- _Task details_: The full set of records needs to be retyped exactly.

- _Entries supplied_:
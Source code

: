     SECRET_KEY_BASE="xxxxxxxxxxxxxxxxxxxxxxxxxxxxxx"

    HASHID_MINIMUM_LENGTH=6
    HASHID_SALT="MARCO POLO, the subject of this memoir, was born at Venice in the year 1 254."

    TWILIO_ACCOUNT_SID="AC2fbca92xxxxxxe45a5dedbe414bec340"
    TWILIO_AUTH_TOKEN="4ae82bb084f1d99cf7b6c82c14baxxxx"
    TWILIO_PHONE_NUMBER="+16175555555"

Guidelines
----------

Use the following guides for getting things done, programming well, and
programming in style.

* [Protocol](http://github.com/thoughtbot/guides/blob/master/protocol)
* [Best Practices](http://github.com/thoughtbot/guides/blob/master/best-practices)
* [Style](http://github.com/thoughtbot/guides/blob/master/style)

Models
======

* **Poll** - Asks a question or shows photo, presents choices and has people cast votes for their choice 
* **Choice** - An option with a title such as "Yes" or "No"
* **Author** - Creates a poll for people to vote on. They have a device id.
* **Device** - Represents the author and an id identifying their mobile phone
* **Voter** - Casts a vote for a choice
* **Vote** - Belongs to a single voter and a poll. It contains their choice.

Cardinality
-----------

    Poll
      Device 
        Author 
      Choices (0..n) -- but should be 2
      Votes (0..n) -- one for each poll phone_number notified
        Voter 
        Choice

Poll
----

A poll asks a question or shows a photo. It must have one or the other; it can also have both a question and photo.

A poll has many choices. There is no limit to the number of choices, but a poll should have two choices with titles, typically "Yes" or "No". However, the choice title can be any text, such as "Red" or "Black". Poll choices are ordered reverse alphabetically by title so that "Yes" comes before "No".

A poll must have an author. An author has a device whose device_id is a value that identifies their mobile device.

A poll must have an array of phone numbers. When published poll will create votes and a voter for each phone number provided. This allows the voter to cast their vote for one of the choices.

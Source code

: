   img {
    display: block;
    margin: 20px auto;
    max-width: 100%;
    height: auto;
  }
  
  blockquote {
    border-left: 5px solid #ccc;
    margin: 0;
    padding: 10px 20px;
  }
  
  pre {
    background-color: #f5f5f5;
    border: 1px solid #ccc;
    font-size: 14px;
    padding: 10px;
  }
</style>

- _Answer below_:
Source code

:     SECRET_KEY_BASE="xxxxxxxxxxxxxxxxxxxxxxxxxxxxxx"

    HASHID_MINIMUM_LENGTH=6
    HASHID_SALT="MARCO POLO, the subject of this memoir, was born at Venice in the year 1 254."

    TWILIO_ACCOUNT_SID="AC2fbca92xxxxxxe45a5dedbe414bec340"
    TWILIO_AUTH_TOKEN="4ae82bb084f1d99cf7b6c82c14baxxxx"
    TWILIO_PHONE_NUMBER="+16175555555"

Guidelines
----------

Use the following guides for getting things done, programming well, and
programming in style.

* [Protocol](http://github.com/thoughtbot/guides/blob/master/protocol)
* [Best Practices](http://github.com/thoughtbot/guides/blob/master/best-practices)
* [Style](http://github.com/thoughtbot/guides/blob/master/style)

Models
======

* **Poll** - Asks a question or shows photo, presents choices and has people cast votes for their choice 
* **Choice** - An option with a title such as "Yes" or "No"
* **Author** - Creates a poll for people to vote on. They have a device id.
* **Device** - Represents the author and an id identifying their mobile phone
* **Voter** - Casts a vote for a choice
* **Vote** - Belongs to a single voter and a poll. It contains their choice.

Cardinality
-----------

    Poll
      Device 
        Author 
      Choices (0..n) -- but should be 2
      Votes (0..n) -- one for each poll phone_number notified
        Voter 
        Choice

Poll
----

A poll asks a question or shows a photo. It must have one or the other; it can also have both a question and photo.

A poll has many choices. There is no limit to the number of choices, but a poll should have two choices with titles, typically "Yes" or "No". However, the choice title can be any text, such as "Red" or "Black". Poll choices are ordered reverse alphabetically by title so that "Yes" comes before "No".

A poll must have an author. An author has a device whose device_id is a value that identifies their mobile device.

A poll must have an array of phone numbers. When published poll will create votes and a voter for each phone number provided. This allows the voter to cast their vote for one of the choices.

Source code

:   img {
    display: block;
    margin: 20px auto;
    max-width: 100%;
    height: auto;
  }
  
  blockquote {
    border-left: 5px solid #ccc;
    margin: 0;
    padding: 10px 20px;
  }
  
  pre {
    background-color: #f5f5f5;
    border: 1px solid #ccc;
    font-size: 14px;
    padding: 10px;
  }
</style>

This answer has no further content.